Ein Beispiel für die neuartigen, sanfteren Eingriffe ist die Hautverjüngung mit den so genannten Radiagen. Hierbei erhitzen Radiowellen das Bindegewebe der Haut und regen dadurch die Bildung des körpereigenen Kollagens an, welches wiederum für die Hautelastizität und damit auch ihre Straffheit verantwortlich ist. Ein weiteres Beispiel für einen minimal-invasiven Eingriff ist der Volumenaufbau mit natürlichen Materialien.
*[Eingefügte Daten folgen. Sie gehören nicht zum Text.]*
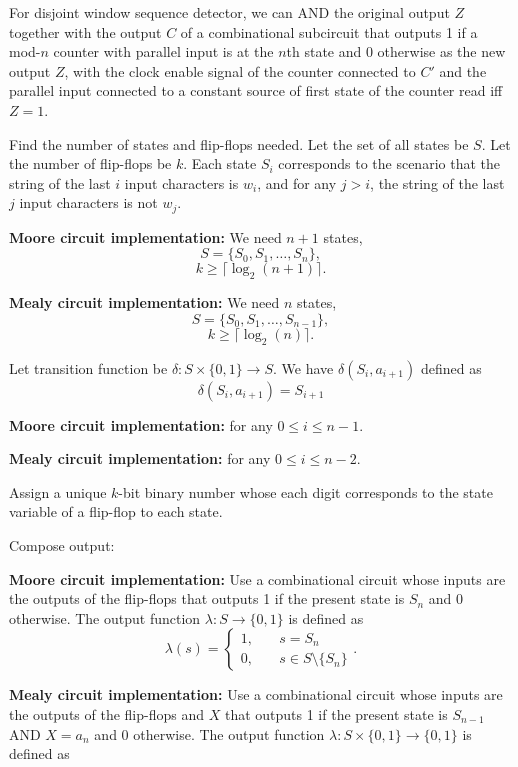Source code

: \documentclass[a4paper,12pt]{report}
\begin{document}
For disjoint window sequence detector, we can AND the original output $Z$ together with the output $C$ of a combinational subcircuit that outputs 1 if a mod-$n$ counter with parallel input is at the $n$th state and 0 otherwise as the new output $Z$, with the clock enable signal of the counter connected to $C'$ and the parallel input connected to a constant source of first state of the counter read iff $Z=1$.
\ben
\item Find the number of states and flip-flops needed. Let the set of all states be $S$. Let the number of flip-flops be $k$. Each state $S_i$ corresponds to the scenario that the string of the last $i$ input characters is $w_i$, and for any $j>i$, the string of the last $j$ input characters is not $w_j$.
\bit
\item \textbf{Moore circuit implementation:} We need $n+1$ states,
\[S=\{S_0,S_1,\ldots,S_n\},\]
\[k\geq\lceil\log_2(n+1)\rceil.\]
\item \textbf{Mealy circuit implementation:} We need $n$ states,
\[S=\{S_0,S_1,\ldots,S_{n-1}\},\]
\[k\geq\lceil\log_2(n)\rceil.\]
\eit
\item Let transition function be $\delta\colon S\times\{0,1\}\to S$. We have $\delta(S_i,a_{i+1})$ defined as
\[\delta(S_i,a_{i+1})=S_{i+1}\]
\bit
\item \textbf{Moore circuit implementation:} for any $0\leq i\leq n-1$.
\item \textbf{Mealy circuit implementation:} for any $0\leq i\leq n-2$.
\eit
\item Assign a unique $k$-bit binary number whose each digit corresponds to the state variable of a flip-flop to each state.
\item Compose output:
\bit
\item\textbf{Moore circuit implementation:} Use a combinational circuit whose inputs are the outputs of the flip-flops that outputs 1 if the present state is $S_n$ and 0 otherwise. The output function $\lambda\colon S\to\{0,1\}$ is defined as
\[\lambda(s)=\begin{cases}
1,\quad&s=S_n\\
0,\quad&s\in S\setminus\{S_n\}
\end{cases}.\]
\item\textbf{Mealy circuit implementation:} Use a combinational circuit whose inputs are the outputs of the flip-flops and $X$ that outputs 1 if the present state is $S_{n-1}$ AND $X=a_n$ and 0 otherwise. The output function $\lambda\colon S\times\{0,1\}\to\{0,1\}$ is defined as
\end{document}
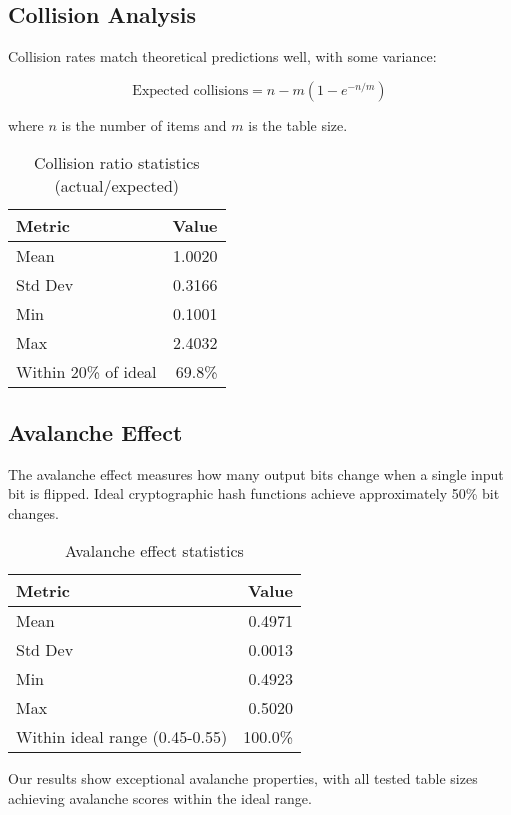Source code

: \documentclass[11pt,a4paper]{article}
\theoremstyle{definition}
\begin{document}
\subsection{Collision Analysis}

Collision rates match theoretical predictions well, with some variance:

$$\text{Expected collisions} = n - m\left(1 - e^{-n/m}\right)$$

where $n$ is the number of items and $m$ is the table size.

\begin{table}[h]
\centering
\caption{Collision ratio statistics (actual/expected)}
\begin{tabular}{@{}lr@{}}
\toprule
Metric & Value \\
\midrule
Mean & 1.0020 \\
Std Dev & 0.3166 \\
Min & 0.1001 \\
Max & 2.4032 \\
Within 20\% of ideal & 69.8\% \\
\bottomrule
\end{tabular}
\end{table}

\subsection{Avalanche Effect}

The avalanche effect measures how many output bits change when a single input bit is flipped. Ideal cryptographic hash functions achieve approximately 50\% bit changes.

\begin{table}[h]
\centering
\caption{Avalanche effect statistics}
\begin{tabular}{@{}lr@{}}
\toprule
Metric & Value \\
\midrule
Mean & 0.4971 \\
Std Dev & 0.0013 \\
Min & 0.4923 \\
Max & 0.5020 \\
Within ideal range (0.45-0.55) & 100.0\% \\
\bottomrule
\end{tabular}
\end{table}

Our results show exceptional avalanche properties, with all tested table sizes achieving avalanche scores within the ideal range.
\end{document}
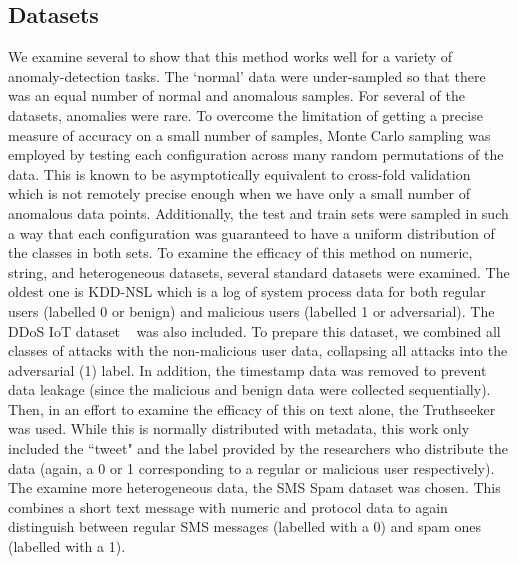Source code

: \documentclass[conference]{IEEEtran}
\begin{document}
\label{methods}
\subsection{Datasets}
\label{datasets}
We examine several to show that this method works well for a variety of anomaly-detection tasks. The `normal' data were under-sampled so that there was an equal number of normal and anomalous samples. For several of the datasets, anomalies were rare. To overcome the limitation of getting a precise measure of accuracy on a small number of samples, Monte Carlo sampling was employed by testing each configuration across many random permutations of the data. This is known to be asymptotically equivalent to cross-fold validation~\cite{} which is not remotely precise enough when we have only a small number of anomalous data points. Additionally, the test and train sets were sampled in such a way that each configuration was guaranteed to have a uniform distribution of the classes in both sets. To examine the efficacy of this method on numeric, string, and heterogeneous datasets, several standard datasets were examined. The oldest one is KDD-NSL which is a log of system process data for both regular users (labelled 0 or benign) and malicious users (labelled 1 or adversarial). The DDoS IoT dataset ~\cite{} was also included. To prepare this dataset, we combined all classes of attacks with the non-malicious user data, collapsing all attacks into the adversarial (1) label. In addition, the timestamp data was removed to prevent data leakage  (since the malicious and benign data were collected sequentially). Then, in an effort to examine the efficacy of this on text alone, the Truthseeker ~\cite{} was used. While this is normally distributed with metadata, this work only included the ``tweet" and the label provided by the researchers who distribute the data (again, a 0 or 1 corresponding to a regular or malicious user respectively). The examine more heterogeneous data, the SMS Spam dataset was chosen. This combines a short text message with numeric and protocol data to again distinguish between regular SMS messages (labelled with a 0) and spam ones (labelled with a 1). 
\end{document}
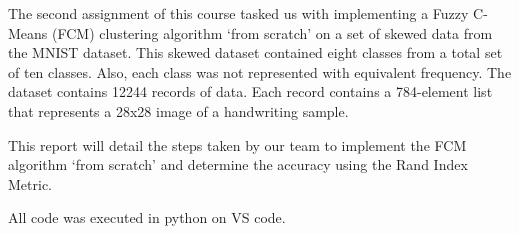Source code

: The second assignment of this course tasked us with implementing a Fuzzy C-Means (FCM) clustering algorithm `from scratch' on a set of skewed data from the MNIST dataset. This skewed dataset contained eight classes from a total set of ten classes. Also, each class was not represented with equivalent frequency. The dataset contains 12244 records of data. Each record contains a 784-element list that represents a 28x28 image of a handwriting sample.

This report will detail the steps taken by our team to implement the FCM algorithm `from scratch' and determine the accuracy using the Rand Index Metric.

All code was executed in python on VS code.
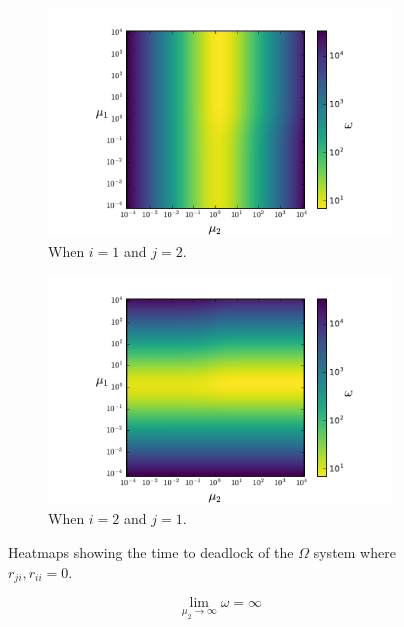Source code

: \documentclass{article}
\begin{document}
\begin{figure}[htbp!]
	\begin{center}
	  \begin{subfigure}{0.45\textwidth}
		\includegraphics[width=\textwidth]{images/r12r22.pdf}
		\caption{When $i = 1$ and $j = 2$.}
	  \end{subfigure}
	  \begin{subfigure}{0.45\textwidth}
		\includegraphics[width=\textwidth]{images/r11r21.pdf}
		\caption{When $i = 2$ and $j = 1$.}
	  \end{subfigure}
	\end{center}
	\caption{Heatmaps showing the time to deadlock of the $\Omega$ system where $r_{ji}, r_{ii} = 0$.}
	\label{fig:rijrjj}
\end{figure}

\begin{equation}\label{eqn:r12r22_inf}
\lim_{\mu_2 \to \infty} \omega = \infty
\end{equation}
\end{document}
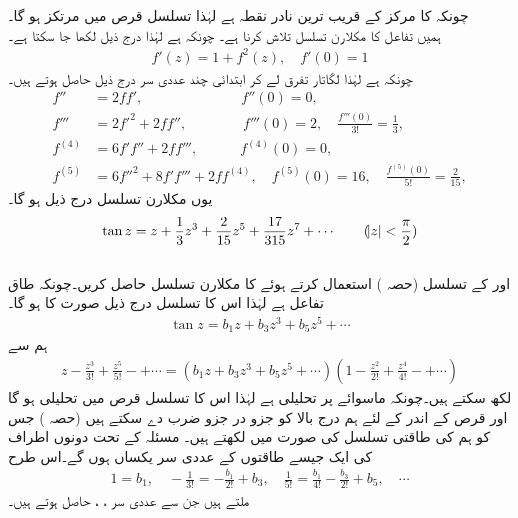 چونکہ   کا  مرکز  کے قریب ترین نادر نقطہ  ہے لہٰذا تسلسل قرص  میں مرتکز ہو گا۔
\quad {}\\
ہمیں تفاعل  کا مکلارن تسلسل تلاش کرنا ہے۔ چونکہ  ہے لہٰذا درج ذیل لکھا جا سکتا ہے۔
\begin{align*}
f'(z)=1+f^2(z),\quad f'(0)=1
\end{align*}
چونکہ  ہے لہٰذا لگاتار تفرق لے کر ابتدائی چند عددی سر درج ذیل حاصل ہوتے ہیں۔
\begin{align*}
f''&=2ff',\quad \quad\quad \quad \quad \quad \quad  f''(0)=0,\\
f'''&=2f'^2+2ff'',\quad \quad\quad \quad  f'''(0)=2, \quad \frac{f'''(0)}{3!}=\frac{1}{3},\\
f^{(4)}&=6f'f''+2ff''',\quad \quad \quad f^{(4)}(0)=0,\\
f^{(5)}&=6f''^2+8f'f'''+2ff^{(4)},\quad f^{(5)}(0)=16,\quad \frac{f^{(5)}(0)}{5!}=\frac{2}{15},
\end{align*}
یوں مکلارن تسلسل درج ذیل ہو گا۔
\begin{align}
\tan z=z+\frac{1}{3}z^3+\frac{2}{15}z^5+\frac{17}{315}z^7+\cdots \quad \quad (\abs{z}<\frac{\pi}{2})
\end{align}
\quad {}\\
 اور  کے تسلسل (حصہ ) استعمال کرتے ہوئے  کا مکلارن تسلسل حاصل کریں۔چونکہ  طاق تفاعل ہے لہٰذا اس کا تسلسل درج ذیل صورت کا ہو گا۔
\begin{align*}
\tan z=b_1z+b_3z^3+b_5z^5+\cdots
\end{align*}
ہم سے 
\begin{align*}
z-\frac{z^3}{3!}+\frac{z^5}{5!}-+\cdots=(b_1z+b_3z^3+b_5z^5+\cdots)(1-\frac{z^2}{2!}+\frac{z^4}{4!}-+\cdots)
\end{align*}
لکھ سکتے ہیں۔چونکہ  ماسوائے  پر تحلیلی ہے لہٰذا اس کا تسلسل قرص  میں تحلیلی ہو گا اور قرص کے اندر  کے لئے ہم درج بالا کو جزو در جزو ضرب دے سکتے ہیں (حصہ ) جس کو ہم   کی طاقتی تسلسل کی صورت میں لکھتے ہیں۔ مسئلہ  کے تحت دونوں اطراف  کی ایک جیسے طاقتوں کے عددی سر یکساں ہوں گے۔اس طرح 
\begin{align*}
1=b_1,\quad -\frac{1}{3!}=-\frac{b_1}{2!}+b_3, \quad \frac{1}{5!}=\frac{b_1}{4!}-\frac{b_3}{2!}+b_5,\quad \cdots
\end{align*} 
ملتے ہیں جن سے عددی سر ، ،  حاصل ہوتے ہیں۔

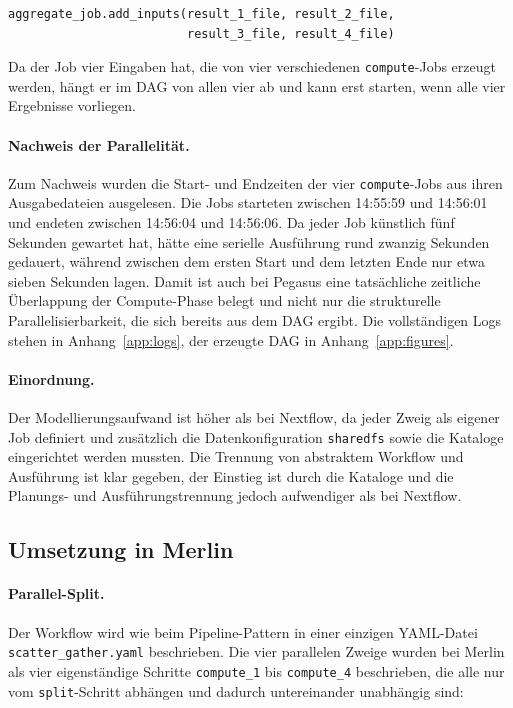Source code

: \begin{lstlisting}[language=Python,caption={Eingaben des aggregate-Jobs (Pegasus, Scatter-Gather)},label={lst:sg:pg:agg}]
aggregate_job.add_inputs(result_1_file, result_2_file,
                         result_3_file, result_4_file)
\end{lstlisting}

Da der Job vier Eingaben hat, die von vier verschiedenen \texttt{compute}-Jobs erzeugt werden,
hängt er im DAG von allen vier ab und kann erst starten, wenn alle vier Ergebnisse vorliegen.

\paragraph{Nachweis der Parallelität.}
Zum Nachweis wurden die Start- und Endzeiten der vier \texttt{compute}-Jobs aus ihren Ausgabedateien
ausgelesen. Die Jobs starteten zwischen 14:55:59 und 14:56:01 und endeten zwischen 14:56:04 und
14:56:06. Da jeder Job künstlich fünf Sekunden gewartet hat, hätte eine serielle Ausführung rund
zwanzig Sekunden gedauert, während zwischen dem ersten Start und dem letzten Ende nur etwa sieben
Sekunden lagen. Damit ist auch bei Pegasus eine tatsächliche zeitliche Überlappung der Compute-Phase
belegt und nicht nur die strukturelle Parallelisierbarkeit, die sich bereits aus dem DAG ergibt. Die
vollständigen Logs stehen in Anhang~\ref{app:logs}, der erzeugte DAG in Anhang~\ref{app:figures}.

\paragraph{Einordnung.}
Der Modellierungsaufwand ist höher als bei Nextflow, da jeder Zweig als eigener Job definiert und
zusätzlich die Datenkonfiguration \texttt{sharedfs} sowie die Kataloge eingerichtet werden mussten.
Die Trennung von abstraktem Workflow und Ausführung ist klar gegeben, der Einstieg ist durch die
Kataloge und die Planungs- und Ausführungstrennung jedoch aufwendiger als bei Nextflow.

\subsection{Umsetzung in Merlin}
\label{sec:practical:scattergather:merlin}

\paragraph{Parallel-Split.}
Der Workflow wird wie beim Pipeline-Pattern in einer einzigen YAML-Datei
\texttt{scatter\_gather.yaml} beschrieben. Die vier parallelen Zweige wurden bei Merlin als vier eigenständige Schritte
\texttt{compute\_1} bis \texttt{compute\_4} beschrieben, die alle nur vom \texttt{split}-Schritt
abhängen und dadurch untereinander unabhängig sind:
Eingesunkene Augenlider, eingefallene Ohrläppchen oder faltige Handrücken können mittlerweile mit dem so genannten Novabel-Gel, welches aus der braunen Meeresalge gewonnen wird, „aufgepolstert“ werden. Der große Vorteil des Gels ist, dass es flüssiger ist als die bisher in diesen Fällen verwendete Hyaluronsäure und sich daher leichter und schmerzfreier injizieren lässt.